Pintasan.co – Pelatih baru tim nasional Indonesia, John Herdman, menegaskan ambisinya membawa skuad Garuda naik ke level yang lebih tinggi dengan menargetkan lolos ke Piala Dunia 2030.

Tekad besar itu, menurut Herdman, menjadi pikiran utama yang selalu menyertainya setiap hari sejak menerima tugas menukangi Indonesia.

“Setiap kali saya bangun tidur, selain memikirkan keluarga, fokus utama saya adalah bagaimana membawa tim ini lolos ke Piala Dunia,” ujar Herdman dalam konferensi pers perdananya sebagai pelatih timnas Indonesia di Jakarta, Selasa.

Pelatih asal Inggris berusia 50 tahun itu menilai Indonesia sebagai tantangan yang sangat menarik dalam perjalanan karier kepelatihannya. Ia datang dengan rekam jejak mentereng, setelah sukses menangani tim nasional putri dan putra Kanada di level dunia.
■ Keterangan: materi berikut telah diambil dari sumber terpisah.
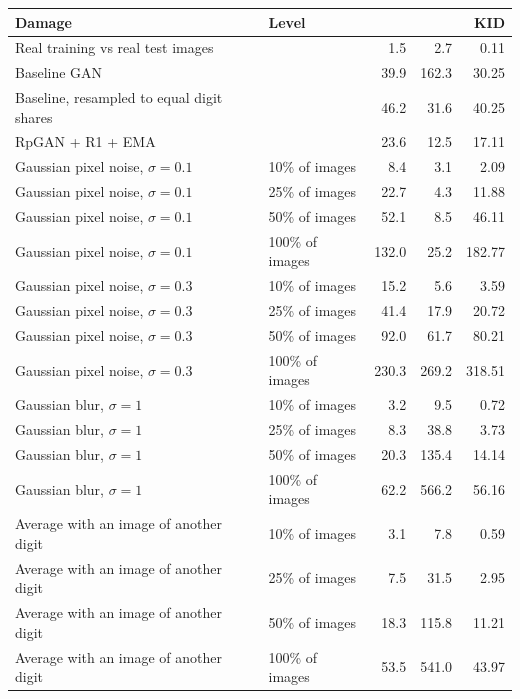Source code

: \begin{table}[H]
\centering
\footnotesize
\setlength{\tabcolsep}{4pt}
\begin{tabular}{llrrr}
\toprule
Damage & Level & \finc{} & \fcnn{} & KID \\
\midrule
Real training vs real test images &  & 1.5 & 2.7 & 0.11 \\
\midrule
Baseline GAN &  & 39.9 & 162.3 & 30.25 \\
Baseline, resampled to equal digit shares &  & 46.2 & 31.6 & 40.25 \\
RpGAN + R1 + EMA &  & 23.6 & 12.5 & 17.11 \\
\midrule
Gaussian pixel noise, $\sigma=0.1$ & 10\% of images & 8.4 & 3.1 & 2.09 \\
Gaussian pixel noise, $\sigma=0.1$ & 25\% of images & 22.7 & 4.3 & 11.88 \\
Gaussian pixel noise, $\sigma=0.1$ & 50\% of images & 52.1 & 8.5 & 46.11 \\
Gaussian pixel noise, $\sigma=0.1$ & 100\% of images & 132.0 & 25.2 & 182.77 \\
\midrule
Gaussian pixel noise, $\sigma=0.3$ & 10\% of images & 15.2 & 5.6 & 3.59 \\
Gaussian pixel noise, $\sigma=0.3$ & 25\% of images & 41.4 & 17.9 & 20.72 \\
Gaussian pixel noise, $\sigma=0.3$ & 50\% of images & 92.0 & 61.7 & 80.21 \\
Gaussian pixel noise, $\sigma=0.3$ & 100\% of images & 230.3 & 269.2 & 318.51 \\
\midrule
Gaussian blur, $\sigma=1$ & 10\% of images & 3.2 & 9.5 & 0.72 \\
Gaussian blur, $\sigma=1$ & 25\% of images & 8.3 & 38.8 & 3.73 \\
Gaussian blur, $\sigma=1$ & 50\% of images & 20.3 & 135.4 & 14.14 \\
Gaussian blur, $\sigma=1$ & 100\% of images & 62.2 & 566.2 & 56.16 \\
\midrule
Average with an image of another digit & 10\% of images & 3.1 & 7.8 & 0.59 \\
Average with an image of another digit & 25\% of images & 7.5 & 31.5 & 2.95 \\
Average with an image of another digit & 50\% of images & 18.3 & 115.8 & 11.21 \\
Average with an image of another digit & 100\% of images & 53.5 & 541.0 & 43.97 \\

\end{tabular}
\end{table}
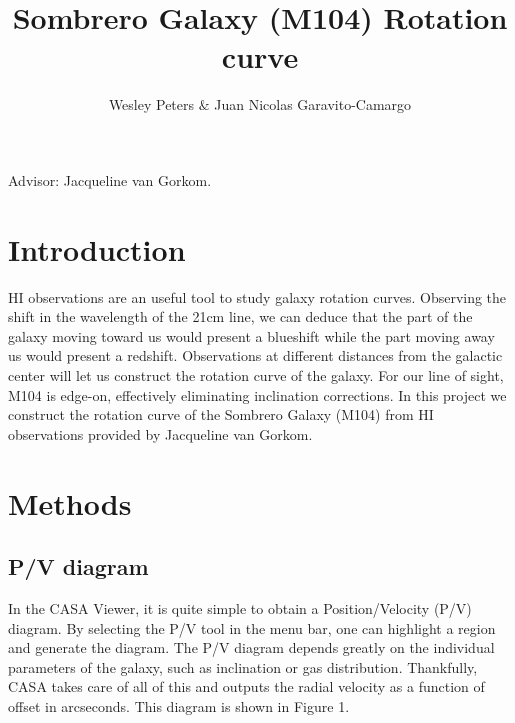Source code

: \documentclass[12pt]{article}
\title{Sombrero Galaxy (M104) Rotation curve }
\begin{document}
\maketitle

\author{Wesley Peters $\&$ Juan Nicolas Garavito-Camargo}

Advisor: Jacqueline van Gorkom.

\section{Introduction}

HI observations are an useful tool to study galaxy rotation
curves. Observing  the shift in the wavelength of the 21cm line, we
can deduce that the part of the galaxy moving toward us would present
a blueshift while the part moving away us would present a
redshift. Observations at different distances from the galactic center
will let us construct the rotation curve of the galaxy. For our line of
sight, M104 is edge-on, effectively eliminating inclination
corrections. In this project we construct the rotation curve of the
Sombrero Galaxy (M104) from HI observations provided by Jacqueline van Gorkom.

\section{Methods}

\subsection{P/V diagram}

In the CASA Viewer, it is quite simple to obtain a Position/Velocity (P/V)
diagram. By selecting the P/V tool in the menu bar, one can highlight
a region and generate the diagram. The P/V diagram depends greatly on
the individual parameters of the galaxy, such as inclination or gas
distribution. Thankfully, CASA takes care of all of this and outputs
the radial velocity as a function of offset in arcseconds. This
diagram is shown in Figure 1. 
\end{document}
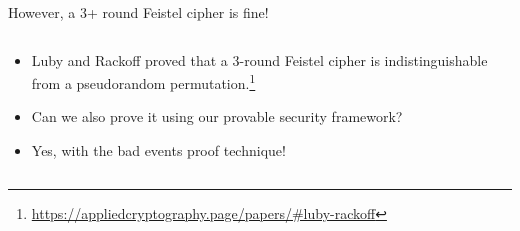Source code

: \documentclass[aspectratio=169, lualatex, handout]{beamer}
\begin{document}
\begin{frame}{However, a 3+ round Feistel cipher is fine!}
	\begin{columns}[c]
		\begin{column}{0.4\textwidth}
			\begin{itemize}
				\item Luby and Rackoff proved that a 3-round Feistel cipher is indistinguishable from a pseudorandom permutation.\footnote{\url{https://appliedcryptography.page/papers/\#luby-rackoff}}
				\item Can we also prove it using our provable security framework?
				\item Yes, with the bad events proof technique!
			\end{itemize}
		\end{column}
		\begin{column}{0.6\textwidth}
			\begin{center}
			\end{center}
		\end{column}
	\end{columns}
\end{frame}
\end{document}
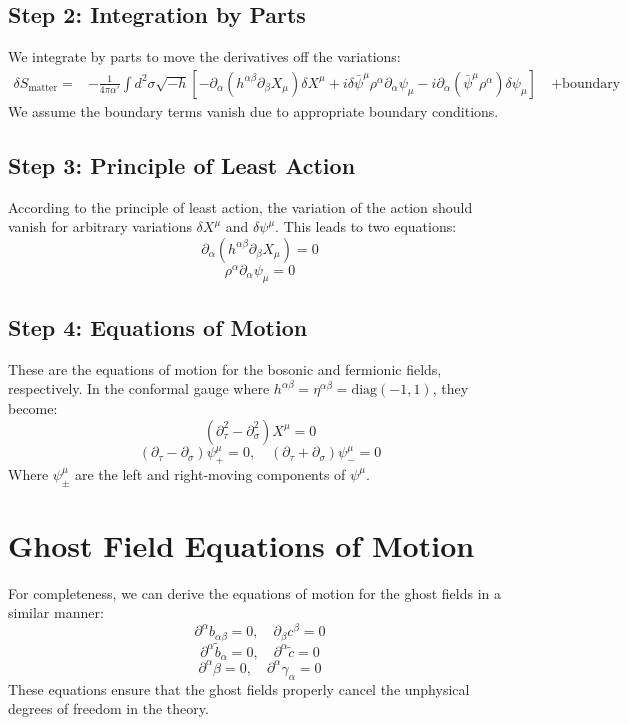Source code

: \documentclass{article}
\begin{document}
\subsection{Step 2: Integration by Parts}
We integrate by parts to move the derivatives off the variations:
\begin{align}
\delta S_{\text{matter}} = &-\frac{1}{4\pi\alpha'} \int d^2\sigma \sqrt{-h} \left[ -\partial_\alpha(h^{\alpha\beta} \partial_\beta X_\mu) \delta X^\mu + i \delta\bar{\psi}^\mu \rho^\alpha \partial_\alpha \psi_\mu - i \partial_\alpha(\bar{\psi}^\mu \rho^\alpha) \delta\psi_\mu \right] \nonumber \
&+ \text{boundary terms}
\end{align}
We assume the boundary terms vanish due to appropriate boundary conditions.
\subsection{Step 3: Principle of Least Action}
According to the principle of least action, the variation of the action should vanish for arbitrary variations $\delta X^\mu$ and $\delta\psi^\mu$. This leads to two equations:
\begin{equation}
\partial_\alpha(h^{\alpha\beta} \partial_\beta X_\mu) = 0
\end{equation}
\begin{equation}
\rho^\alpha \partial_\alpha \psi_\mu = 0
\end{equation}
\subsection{Step 4: Equations of Motion}
These are the equations of motion for the bosonic and fermionic fields, respectively. In the conformal gauge where $h^{\alpha\beta} = \eta^{\alpha\beta} = \text{diag}(-1,1)$, they become:
\begin{equation}
(\partial_\tau^2 - \partial_\sigma^2) X^\mu = 0
\end{equation}
\begin{equation}
(\partial_\tau - \partial_\sigma) \psi_+^\mu = 0, \quad (\partial_\tau + \partial_\sigma) \psi_-^\mu = 0
\end{equation}
Where $\psi_\pm^\mu$ are the left and right-moving components of $\psi^\mu$.
\section{Ghost Field Equations of Motion}
For completeness, we can derive the equations of motion for the ghost fields in a similar manner:
\begin{equation}
\partial^\alpha b_{\alpha\beta} = 0, \quad \partial_\beta c^\beta = 0
\end{equation}
\begin{equation}
\partial^\alpha \tilde{b}_\alpha = 0, \quad \partial^\alpha \tilde{c} = 0
\end{equation}
\begin{equation}
\partial^\alpha \beta = 0, \quad \partial^\alpha \gamma_\alpha = 0
\end{equation}
These equations ensure that the ghost fields properly cancel the unphysical degrees of freedom in the theory.
\end{document}
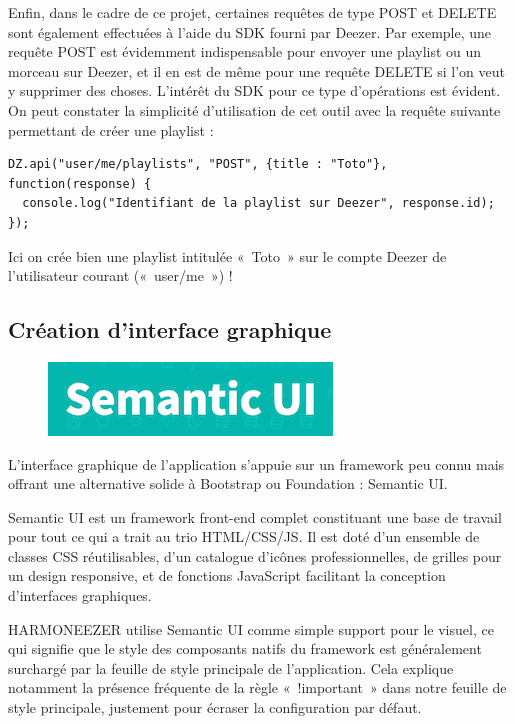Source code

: \documentclass[a4paper,12pt]{article}
\begin{document}
Enfin, dans le cadre de ce projet, certaines requêtes de type POST et DELETE sont également effectuées à l'aide du SDK fourni par Deezer. Par exemple, une requête POST est évidemment indispensable pour envoyer une playlist ou un morceau sur Deezer, et il en est de même pour une requête DELETE si l'on veut y supprimer des choses. L'intérêt du SDK pour ce type d'opérations est évident. On peut constater la simplicité d'utilisation de cet outil avec la requête suivante permettant de créer une playlist :

\vspace{7pt}

\begin{lstlisting}
DZ.api("user/me/playlists", "POST", {title : "Toto"}, function(response) {
  console.log("Identifiant de la playlist sur Deezer", response.id);
});
\end{lstlisting}

Ici on crée bien une playlist intitulée «~Toto~» sur le compte Deezer de l'utilisateur courant («~user/me~») !

\newpage

\subsection{Création d'interface graphique}

\begin{figure}[!h]
  \begin{center}
    \includegraphics[scale=0.5]{logo-semanticui.png}
  \end{center}
\end{figure}

L'interface graphique de l'application s'appuie sur un framework peu connu mais offrant une alternative solide à Bootstrap ou Foundation : Semantic UI.

Semantic UI est un framework front-end complet constituant une base de travail pour tout ce qui a trait au trio HTML/CSS/JS. Il est doté d'un ensemble de classes CSS réutilisables, d'un catalogue d'icônes professionnelles, de grilles pour un design responsive, et de fonctions JavaScript facilitant la conception d'interfaces graphiques.

HARMONEEZER utilise Semantic UI comme simple support pour le visuel, ce qui signifie que le style des composants natifs du framework est généralement surchargé par la feuille de style principale de l'application. Cela explique notamment la présence fréquente de la règle «~!important~» dans notre feuille de style principale, justement pour écraser la configuration par défaut.
\end{document}

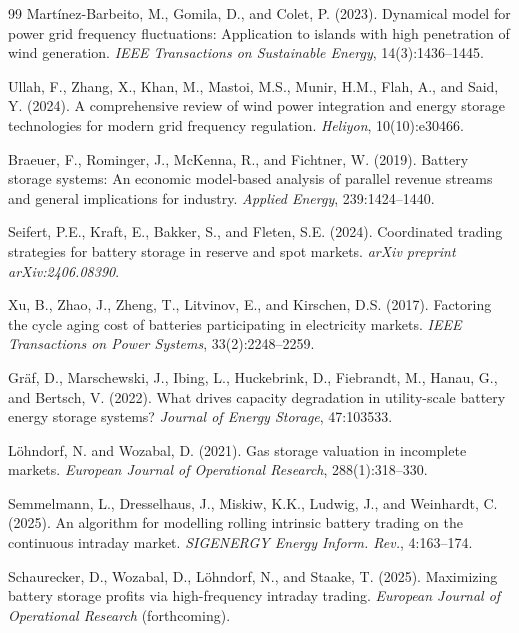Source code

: \documentclass[10pt,twocolumn]{article}
\begin{document}

\begin{thebibliography}{99}
Martínez-Barbeito, M., Gomila, D., and Colet, P. (2023).
Dynamical model for power grid frequency fluctuations: Application to islands with high penetration of wind generation.
\textit{IEEE Transactions on Sustainable Energy}, 14(3):1436--1445.

Ullah, F., Zhang, X., Khan, M., Mastoi, M.S., Munir, H.M., Flah, A., and Said, Y. (2024).
A comprehensive review of wind power integration and energy storage technologies for modern grid frequency regulation.
\textit{Heliyon}, 10(10):e30466.

Braeuer, F., Rominger, J., McKenna, R., and Fichtner, W. (2019).
Battery storage systems: An economic model-based analysis of parallel revenue streams and general implications for industry.
\textit{Applied Energy}, 239:1424--1440.

Seifert, P.E., Kraft, E., Bakker, S., and Fleten, S.E. (2024).
Coordinated trading strategies for battery storage in reserve and spot markets.
\textit{arXiv preprint arXiv:2406.08390}.

Xu, B., Zhao, J., Zheng, T., Litvinov, E., and Kirschen, D.S. (2017).
Factoring the cycle aging cost of batteries participating in electricity markets.
\textit{IEEE Transactions on Power Systems}, 33(2):2248--2259.

Gräf, D., Marschewski, J., Ibing, L., Huckebrink, D., Fiebrandt, M., Hanau, G., and Bertsch, V. (2022).
What drives capacity degradation in utility-scale battery energy storage systems?
\textit{Journal of Energy Storage}, 47:103533.

Löhndorf, N. and Wozabal, D. (2021).
Gas storage valuation in incomplete markets.
\textit{European Journal of Operational Research}, 288(1):318--330.

Semmelmann, L., Dresselhaus, J., Miskiw, K.K., Ludwig, J., and Weinhardt, C. (2025).
An algorithm for modelling rolling intrinsic battery trading on the continuous intraday market.
\textit{SIGENERGY Energy Inform. Rev.}, 4:163--174.

Schaurecker, D., Wozabal, D., Löhndorf, N., and Staake, T. (2025).
Maximizing battery storage profits via high-frequency intraday trading.
\textit{European Journal of Operational Research} (forthcoming).
\end{thebibliography}
\end{document}

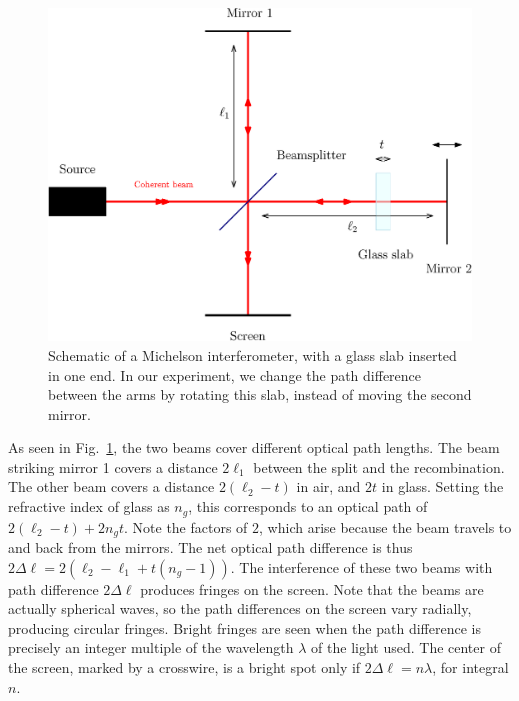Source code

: \documentclass[11pt]{article}
\begin{document}
        \begin{figure}[H]
        \centering
                \includegraphics[scale=0.7]{./michelson.eps}
        \caption{Schematic of a Michelson interferometer, with a glass slab inserted in one end. In our experiment, we change the path difference
                between the arms by rotating this slab, instead of moving the second mirror.}
        \label{fig:michelson}
        \end{figure}

        As seen in Fig.~\ref{fig:michelson}, the two beams cover different optical path lengths.
        The beam striking mirror 1 covers a distance $2\ell_1$ between the split and the recombination.
        The other beam covers a distance $2(\ell_2 - t)$ in air, and $2t$ in glass. Setting the refractive index of glass as $n_g$,
        this corresponds to an optical path of $2(\ell_2 - t) + 2n_gt$. Note the factors of $2$, which arise because the beam travels to and back
        from the mirrors. The net optical path difference is thus $2\Delta\ell = 2(\ell_2 - \ell_1 + t(n_g - 1))$.
        The interference of these two beams with path difference $2\Delta\ell$ produces fringes on the screen.
        Note that the beams are actually spherical waves, so the path differences on the screen vary radially, producing circular fringes.
        Bright fringes are seen when the path difference is precisely an integer multiple of the wavelength $\lambda$ of the light used.
        The center of the screen, marked by a crosswire, is a bright spot only if $2\Delta\ell = n\lambda$, for integral $n$.
        
\end{document}
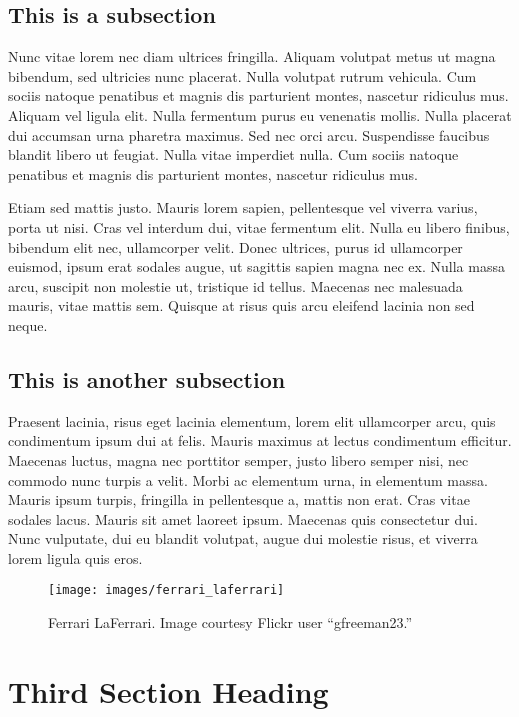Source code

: \documentclass{acmsiggraph}
\begin{document}
\subsection{This is a subsection}

Nunc vitae lorem nec diam ultrices fringilla. Aliquam volutpat metus ut magna bibendum, sed ultricies nunc placerat. Nulla volutpat rutrum vehicula. Cum sociis natoque penatibus et magnis dis parturient montes, nascetur ridiculus mus. Aliquam vel ligula elit. Nulla fermentum purus eu venenatis mollis. Nulla placerat dui accumsan urna pharetra maximus. Sed nec orci arcu. Suspendisse faucibus blandit libero ut feugiat. Nulla vitae imperdiet nulla. Cum sociis natoque penatibus et magnis dis parturient montes, nascetur ridiculus mus.

Etiam sed mattis justo. Mauris lorem sapien, pellentesque vel viverra varius, porta ut nisi. Cras vel interdum dui, vitae fermentum elit. Nulla eu libero finibus, bibendum elit nec, ullamcorper velit. Donec ultrices, purus id ullamcorper euismod, ipsum erat sodales augue, ut sagittis sapien magna nec ex. Nulla massa arcu, suscipit non molestie ut, tristique id tellus. Maecenas nec malesuada mauris, vitae mattis sem. Quisque at risus quis arcu eleifend lacinia non sed neque.

\subsection{This is another subsection}

Praesent lacinia, risus eget lacinia elementum, lorem elit ullamcorper arcu, quis condimentum ipsum dui at felis. Mauris maximus at lectus condimentum efficitur. Maecenas luctus, magna nec porttitor semper, justo libero semper nisi, nec commodo nunc turpis a velit. Morbi ac elementum urna, in elementum massa. Mauris ipsum turpis, fringilla in pellentesque a, mattis non erat. Cras vitae sodales lacus. Mauris sit amet laoreet ipsum. Maecenas quis consectetur dui. Nunc vulputate, dui eu blandit volutpat, augue dui molestie risus, et viverra lorem ligula quis eros.

\begin{figure}[ht]
  \centering
  \texttt{[image: images/ferrari\_laferrari]}
  \caption{Ferrari LaFerrari. Image courtesy Flickr user ``gfreeman23.''}
  \label{fig:ferrari}
\end{figure}

\section{Third Section Heading}
\end{document}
Bersama tim putri Kanada, Herdman mencatat berbagai prestasi penting, termasuk meraih medali emas Pan American Games 2011, medali perunggu Olimpiade London 2012 dan Rio de Janeiro 2016, serta finis di peringkat keempat Piala Dunia Putri 2015. Di bawah kepemimpinannya, Kanada juga pernah menempati peringkat keempat dunia FIFA, posisi tertinggi sepanjang sejarah tim tersebut.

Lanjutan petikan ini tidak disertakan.